Research questions were addressed by using three logistic regression models to show the effect between the independent variable (authentic leadership) and leader-member exchange and job performance The results of this study were that a significant association existed between authentic leadership and job performance, as well as general job satisfaction, but not between authentic leadership and task satisfaction or leader satisfaction. Implications for positive social change include the improvement of human resource processes. Human resource professionals could use authentic leadership in employee recruitment by gearing onboarding assessments to authenticity constructs such as ethical conduct and transparency. In addition, employee training designed around authentic traits may reduce job-related stress, absenteeism, and job turnover.
1.1 Background of the study
The focus of this study was the examination of authentic leadership as it related to job satisfaction in employees who were under supervision. The study is significant because research on leadership traits that induce employee job satisfaction is important to industry as it could be a solution to several industry-related issues, such as how to improve retention rates, increase job satisfaction, reduce job stress, decrease absenteeism, and increase productivity and profitability (Sousa-Lima, Michel, & Caetano, 2013; Wang & Hsieh, 2013). Authentic leadership is a management style that encourages employees by seeking their input while modeling ethical behavior and, thus, may improve work culture.
Characteristics associated with authenticity are ethical behavior, transparency, self- awareness, and informed decision-making (Fusco, O’Riordan & Palmer, 2015; Walumbwa, Wang, Wang, Schaubroeck, & Avolio, 2010). Although there are many leadership styles that claim ethics as a primary characteristic, authentic leadership differs in its focus on self- awareness and transparency (Azanza, Moriano, & Molerob, 2013).
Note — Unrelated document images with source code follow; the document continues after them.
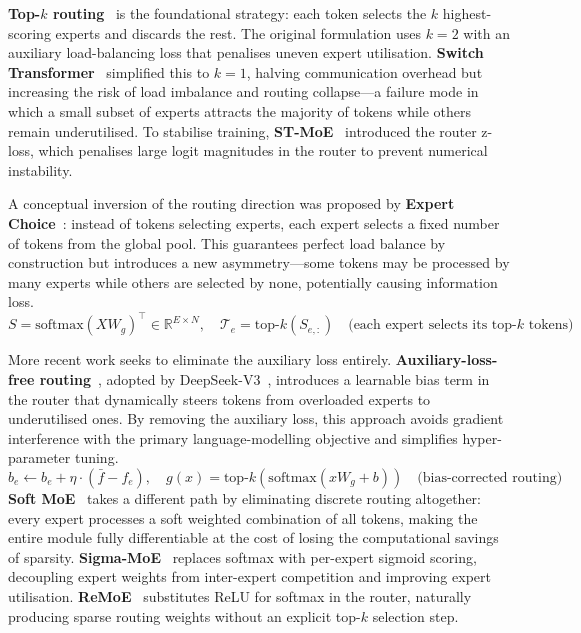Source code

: \textbf{Top-$k$ routing}~\cite{shazeer2017outrageously} is the foundational strategy: each token selects the $k$ highest-scoring experts and discards the rest.
The original formulation uses $k{=}2$ with an auxiliary load-balancing loss that penalises uneven expert utilisation.
\textbf{Switch Transformer}~\cite{fedus2022switch} simplified this to $k{=}1$, halving communication overhead but increasing the risk of load imbalance and routing collapse---a failure mode in which a small subset of experts attracts the majority of tokens while others remain underutilised.
To stabilise training, \textbf{ST-MoE}~\cite{zoph2022stmoe} introduced the router z-loss, which penalises large logit magnitudes in the router to prevent numerical instability.

A conceptual inversion of the routing direction was proposed by \textbf{Expert Choice}~\cite{zhou2022mixture}: instead of tokens selecting experts, each expert selects a fixed number of tokens from the global pool.
This guarantees perfect load balance by construction but introduces a new asymmetry---some tokens may be processed by many experts while others are selected by none, potentially causing information loss.
\begin{equation}
S = \mathrm{softmax}(X W_g)^\top \in \mathbb{R}^{E \times N}, \quad \mathcal{T}_e = \mathrm{top\text{-}}k\!\left(S_{e,:}\right) \quad \text{(each expert selects its top-}k\text{ tokens)}
\label{eq:expert_choice}
\end{equation}

More recent work seeks to eliminate the auxiliary loss entirely.
\textbf{Auxiliary-loss-free routing}~\cite{wang2024auxiliary}, adopted by DeepSeek-V3~\cite{liu2024deepseek}, introduces a learnable bias term in the router that dynamically steers tokens from overloaded experts to underutilised ones.
By removing the auxiliary loss, this approach avoids gradient interference with the primary language-modelling objective and simplifies hyper-parameter tuning.
\begin{equation}
b_e \leftarrow b_e + \eta \cdot (\bar{f} - f_e), \quad g(x) = \mathrm{top\text{-}}k\!\left(\mathrm{softmax}(x W_g + b)\right) \quad \text{(bias-corrected routing)}
\label{eq:auxfree}
\end{equation}
\textbf{Soft MoE}~\cite{puigcerver2024soft} takes a different path by eliminating discrete routing altogether: every expert processes a soft weighted combination of all tokens, making the entire module fully differentiable at the cost of losing the computational savings of sparsity.
\textbf{Sigma-MoE}~\cite{hu2024sigma} replaces softmax with per-expert sigmoid scoring, decoupling expert weights from inter-expert competition and improving expert utilisation.
\textbf{ReMoE}~\cite{wang2024remoe} substitutes ReLU for softmax in the router, naturally producing sparse routing weights without an explicit top-$k$ selection step.

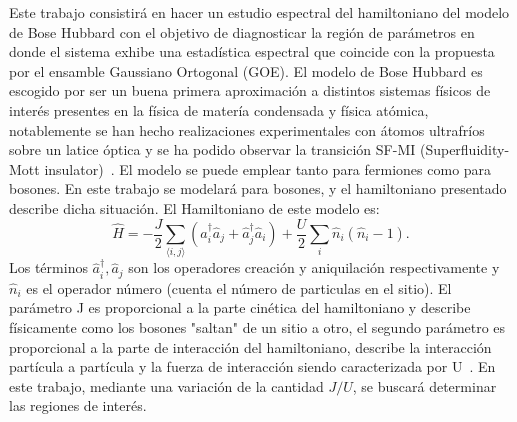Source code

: \documentclass[spanish,titlepage,table]{practicas}
\begin{document}
Este trabajo consistirá en hacer un estudio espectral del hamiltoniano del modelo de Bose Hubbard 
con el objetivo de diagnosticar la región de parámetros en donde el sistema exhibe una estadística espectral 
que coincide con la propuesta por el ensamble Gaussiano Ortogonal (GOE). El modelo de Bose Hubbard es escogido por ser un buena primera aproximación a distintos sistemas físicos de interés presentes en la física de matería condensada y física atómica, notablemente 
se han hecho realizaciones experimentales con átomos ultrafríos sobre un latice óptica y se ha podido observar la transición SF-MI (Superfluidity-Mott insulator)~\cite{Zhang2010}. 
El modelo se puede emplear tanto para fermiones como para bosones. En este trabajo se modelará para bosones, y el hamiltoniano presentado describe dicha situación. El Hamiltoniano de este modelo es:
\begin{equation}
\hat{H}
= -\frac{J}{2} \sum_{\langle i,j\rangle} \!\left(\hat{a}_i^{\dagger}\hat{a}_j + \hat{a}_j^{\dagger}\hat{a}_i\right)
+ \frac{U}{2}\sum_{i}\hat{n}_i(\hat{n}_i - 1).
\end{equation}
Los términos $\hat{a}_i^{\dagger},\hat{a}_j$ son los operadores creación y aniquilación respectivamente y $\hat{n}_i$ es el operador número (cuenta el número de particulas en el sitio).
El parámetro J es proporcional a la parte cinética del hamiltoniano y describe físicamente como los bosones "saltan" de un sitio a otro, el segundo parámetro es proporcional a la parte de interacción del hamiltoniano, describe 
la interacción partícula a partícula y la fuerza de interacción siendo caracterizada por U~\cite{Zhang2010}. 
En este trabajo, mediante una variación de la cantidad $J/U$, se buscará determinar las regiones de interés.
\end{document}

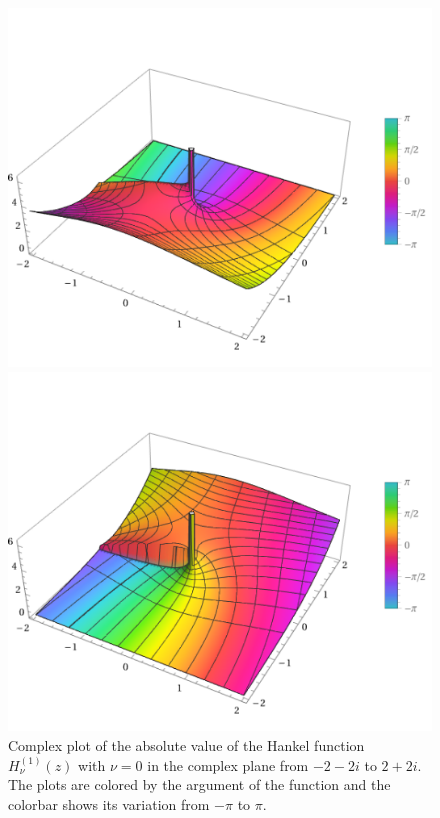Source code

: \begin{figure}[H]
    \centering
    \begin{minipage}{.5\textwidth}
        \centering
        \includegraphics[width=\linewidth]{Images/Bessel/hankel_1_0_z.png}
        \captionsetup{width=0.9\linewidth} %
        \caption{Complex plot of the absolute value of the Hankel function \(H_\nu^{(1)}(z)\) with \(\nu=0\) in the complex plane from \(-2-2i\) to \(2+2i\). The plots are colored by the argument of the function and the colorbar shows its variation from \(-\pi\) to \(\pi\).}
        \label{hankel_function_1_complex_plot}
    \end{minipage}%
    \begin{minipage}{.5\textwidth}
        \centering
        \includegraphics[width=\linewidth]{Images/Bessel/hankel_2_0_z.png}

\end{minipage}
\end{figure}
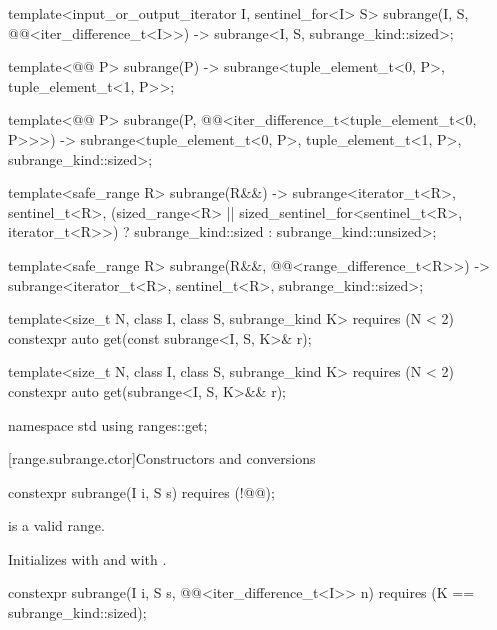 \begin{codeblock}
{  template<input_or_output_iterator I, sentinel_for<I> S>
    subrange(I, S, @@<iter_difference_t<I>>) ->
      subrange<I, S, subrange_kind::sized>;

  template<@@ P>
    subrange(P) -> subrange<tuple_element_t<0, P>, tuple_element_t<1, P>>;

  template<@@ P>
    subrange(P, @@<iter_difference_t<tuple_element_t<0, P>>>) ->
      subrange<tuple_element_t<0, P>, tuple_element_t<1, P>, subrange_kind::sized>;

  template<safe_range R>
    subrange(R&&) ->
      subrange<iterator_t<R>, sentinel_t<R>,
               (sized_range<R> || sized_sentinel_for<sentinel_t<R>, iterator_t<R>>)
                 ? subrange_kind::sized : subrange_kind::unsized>;

  template<safe_range R>
    subrange(R&&, @@<range_difference_t<R>>) ->
      subrange<iterator_t<R>, sentinel_t<R>, subrange_kind::sized>;

  template<size_t N, class I, class S, subrange_kind K>
    requires (N < 2)
    constexpr auto get(const subrange<I, S, K>& r);

  template<size_t N, class I, class S, subrange_kind K>
    requires (N < 2)
    constexpr auto get(subrange<I, S, K>&& r);
}

namespace std {
  using ranges::get;
}
\end{codeblock}

[range.subrange.ctor]{Constructors and conversions}

%
\begin{itemdecl}
constexpr subrange(I i, S s) requires (!@@);
\end{itemdecl}

\begin{itemdescr}
\pnum
\expects
{} is a valid range.

\pnum
\effects
Initializes  with  and  with
.
\end{itemdescr}

%
\begin{itemdecl}
constexpr subrange(I i, S s, @@<iter_difference_t<I>> n)
  requires (K == subrange_kind::sized);
\end{itemdecl}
Efficient and effective leadership capabilities are believed to be rooted in ethics, personalities, and motives (Valentine, Hollingworth, & Eidsness, 2014). However, characteristics associated with positive leadership are not exclusively possessed by leaders, they also exist in the personalities of supervised employees (Sharp, Roche, & Cable, 2015; Tonkin, 2013). Organizational leaders do not make a company successful singlehandedly (Azanza et al., 2013). They rely on subordinate workers to manage their time so that deadlines are met, collaborate with colleagues, and problem-solve to overcome challenges. Therefore, it is important that they possess leadership characteristics to maintain the functionality of their workplace (Azanza et al., 2013;
Hsiung, 2012) Positive social change may result from a greater understanding of how subordinate staff uses leadership characteristics to regulate their actions, interactions, and work quality to the benefit of the work culture (Sousa-Lima et al., 2013).
The most influential theory associated with this study is positive psychology, the foundation for the authentic leadership theory. According to this theory, progress was best achieved by focusing on and building people’s strengths rather than learning interventions that focused on what was wrong with people and their weaknesses (Howard, 2008; Morganson, Litano, & O’Neill, 2014). The components of authentic leadership are built on the foundation of positive psychology, in that authentic leadership involves self-awareness, or having a self-understanding, that serves as a foundation for making beneficial decisions and taking well-planned and favorable actions. Authentic leadership also includes balanced information processing or the unbiased collection and interpretation of information (Metcalf, 2014).
1.2 Statement of problem
Hannah, Walumbwa, and Fry (2011) provided information on the influence of authentic leadership on nonmanagerial employees that resulted from a study of military leaders and training teams using the ALQ. Results indicated that authenticity in leaders is positively associated with authenticity in followers. Hsiung (2012) provided information on the importance of the authentic leader trait of informed decision-making and employee voice using 70 Taiwanese real estate teams using variables such as perceived justice, authentic leadership, leader-member exchange (LMX), and employee voice. A modified version of the LePine and Van Dyne scale was used to assess worker voice and the Authentic Leadership Questionnaire was used to measure authentic
leadership (Hsiung, 2012). A positive association was found between authentic leadership and employee job satisfaction as evident in the level of voice.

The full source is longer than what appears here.